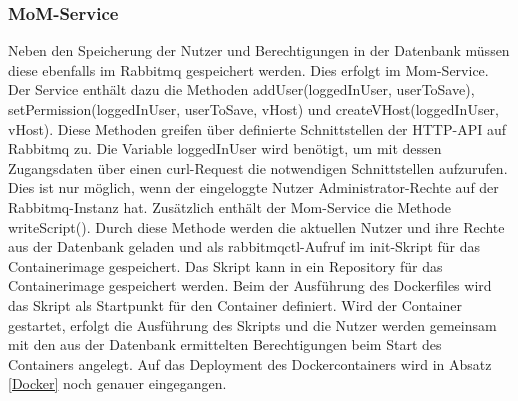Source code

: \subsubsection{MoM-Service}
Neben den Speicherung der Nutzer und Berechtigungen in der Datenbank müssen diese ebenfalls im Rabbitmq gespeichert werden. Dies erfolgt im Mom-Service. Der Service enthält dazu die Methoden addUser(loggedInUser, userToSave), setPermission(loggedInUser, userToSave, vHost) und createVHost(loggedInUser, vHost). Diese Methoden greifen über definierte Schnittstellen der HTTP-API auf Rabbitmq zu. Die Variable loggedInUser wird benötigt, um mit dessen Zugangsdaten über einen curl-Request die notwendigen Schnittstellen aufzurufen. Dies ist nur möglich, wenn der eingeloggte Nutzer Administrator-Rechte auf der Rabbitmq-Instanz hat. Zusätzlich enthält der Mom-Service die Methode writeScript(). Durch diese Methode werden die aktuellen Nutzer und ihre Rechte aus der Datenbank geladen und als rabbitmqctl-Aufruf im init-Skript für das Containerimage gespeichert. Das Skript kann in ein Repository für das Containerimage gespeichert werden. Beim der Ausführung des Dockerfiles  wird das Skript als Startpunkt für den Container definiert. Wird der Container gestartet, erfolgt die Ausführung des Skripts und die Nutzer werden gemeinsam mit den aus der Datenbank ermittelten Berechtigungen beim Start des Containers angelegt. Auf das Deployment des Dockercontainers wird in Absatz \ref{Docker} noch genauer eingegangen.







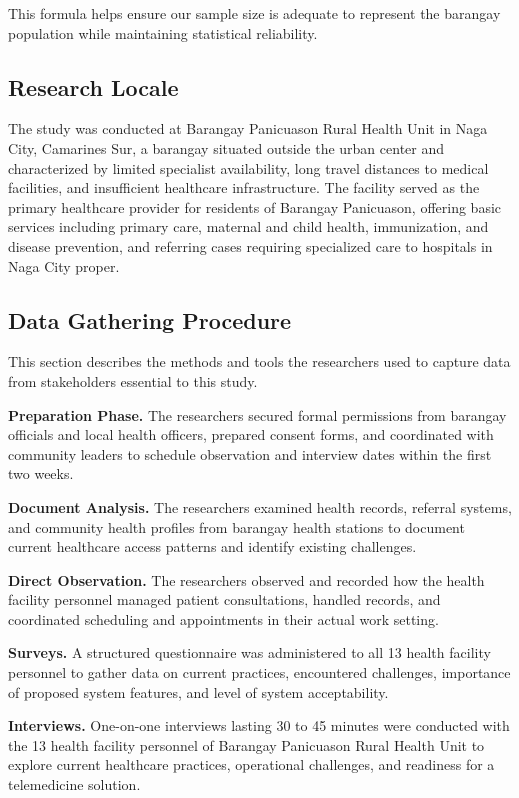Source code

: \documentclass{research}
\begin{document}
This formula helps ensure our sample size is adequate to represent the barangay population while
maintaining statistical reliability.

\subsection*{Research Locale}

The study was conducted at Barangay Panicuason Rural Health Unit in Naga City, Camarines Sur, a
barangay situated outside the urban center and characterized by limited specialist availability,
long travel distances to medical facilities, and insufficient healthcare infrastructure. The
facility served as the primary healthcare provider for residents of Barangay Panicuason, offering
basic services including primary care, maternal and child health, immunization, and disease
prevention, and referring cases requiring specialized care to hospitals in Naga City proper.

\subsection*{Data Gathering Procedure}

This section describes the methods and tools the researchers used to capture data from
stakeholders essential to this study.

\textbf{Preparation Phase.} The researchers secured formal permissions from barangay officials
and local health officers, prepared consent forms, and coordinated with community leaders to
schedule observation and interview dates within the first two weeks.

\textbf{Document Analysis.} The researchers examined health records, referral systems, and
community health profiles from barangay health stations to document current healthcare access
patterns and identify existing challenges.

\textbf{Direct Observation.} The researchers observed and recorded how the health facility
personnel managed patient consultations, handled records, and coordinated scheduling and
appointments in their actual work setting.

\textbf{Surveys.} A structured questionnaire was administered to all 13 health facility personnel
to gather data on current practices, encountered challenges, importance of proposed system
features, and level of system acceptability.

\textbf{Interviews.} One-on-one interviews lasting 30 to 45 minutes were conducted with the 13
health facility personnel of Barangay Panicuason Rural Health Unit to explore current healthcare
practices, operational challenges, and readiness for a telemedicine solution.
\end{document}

══════

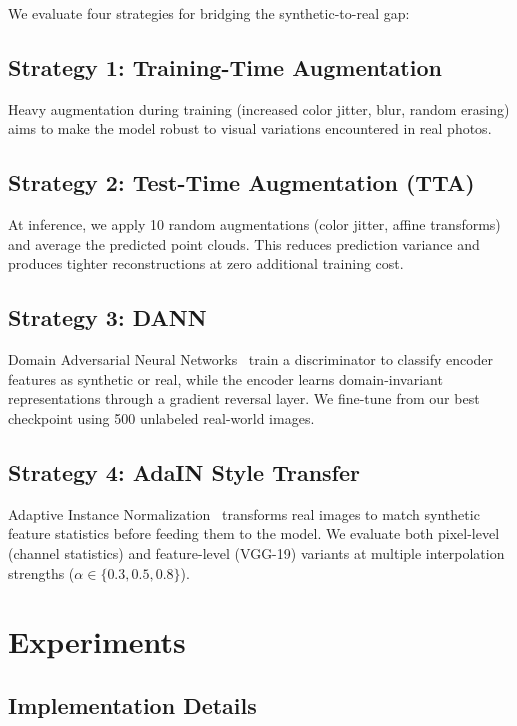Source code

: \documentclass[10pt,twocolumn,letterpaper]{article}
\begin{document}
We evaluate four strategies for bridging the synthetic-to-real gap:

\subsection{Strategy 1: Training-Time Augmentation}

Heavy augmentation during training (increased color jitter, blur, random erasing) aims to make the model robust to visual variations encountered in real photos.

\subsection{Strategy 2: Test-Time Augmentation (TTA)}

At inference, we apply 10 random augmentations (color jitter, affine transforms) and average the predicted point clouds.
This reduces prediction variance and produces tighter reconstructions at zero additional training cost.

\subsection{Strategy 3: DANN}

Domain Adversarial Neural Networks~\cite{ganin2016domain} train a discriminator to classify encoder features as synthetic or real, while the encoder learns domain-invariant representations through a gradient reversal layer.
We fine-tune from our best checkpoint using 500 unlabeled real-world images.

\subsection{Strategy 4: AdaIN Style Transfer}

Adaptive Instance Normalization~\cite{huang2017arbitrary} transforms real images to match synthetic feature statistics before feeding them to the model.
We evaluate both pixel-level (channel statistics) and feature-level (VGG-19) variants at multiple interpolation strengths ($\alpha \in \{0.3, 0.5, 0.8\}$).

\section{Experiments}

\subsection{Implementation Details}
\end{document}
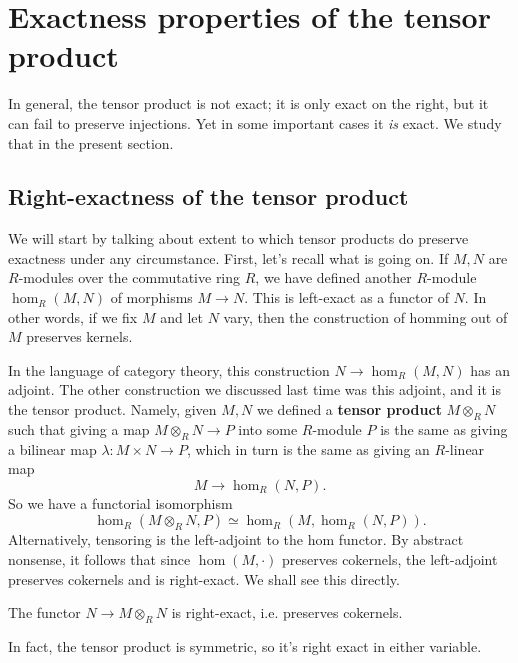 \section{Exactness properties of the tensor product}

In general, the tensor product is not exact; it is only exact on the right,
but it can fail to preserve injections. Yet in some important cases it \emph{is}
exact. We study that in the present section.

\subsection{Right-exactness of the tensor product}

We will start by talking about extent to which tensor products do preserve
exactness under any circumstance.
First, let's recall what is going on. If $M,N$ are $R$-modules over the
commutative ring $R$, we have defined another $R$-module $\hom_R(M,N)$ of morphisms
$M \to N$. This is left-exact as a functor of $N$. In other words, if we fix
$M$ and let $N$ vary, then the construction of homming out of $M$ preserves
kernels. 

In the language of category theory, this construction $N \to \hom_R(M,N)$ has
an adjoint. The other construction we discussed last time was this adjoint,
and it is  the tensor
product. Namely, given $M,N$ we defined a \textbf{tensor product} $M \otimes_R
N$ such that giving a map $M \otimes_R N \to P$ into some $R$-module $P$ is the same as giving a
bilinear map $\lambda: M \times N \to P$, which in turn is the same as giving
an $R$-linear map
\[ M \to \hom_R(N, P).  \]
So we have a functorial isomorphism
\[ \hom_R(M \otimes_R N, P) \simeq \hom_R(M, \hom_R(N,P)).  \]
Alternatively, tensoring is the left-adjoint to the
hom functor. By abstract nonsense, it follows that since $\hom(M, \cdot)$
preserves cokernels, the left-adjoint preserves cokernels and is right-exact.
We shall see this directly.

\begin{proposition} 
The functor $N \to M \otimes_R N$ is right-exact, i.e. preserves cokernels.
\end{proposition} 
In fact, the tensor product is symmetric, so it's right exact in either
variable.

══════

**Task details**.
From the entries above, print the lines beginning at the one with "In general, the" and stopping after the one with "exact. We study that in the present section.", exactly as written and with nothing else.

**Your response**.
In general, the tensor product is not exact; it is only exact on the right,
but it can fail to preserve injections. Yet in some important cases it \emph{is}
exact. We study that in the present section.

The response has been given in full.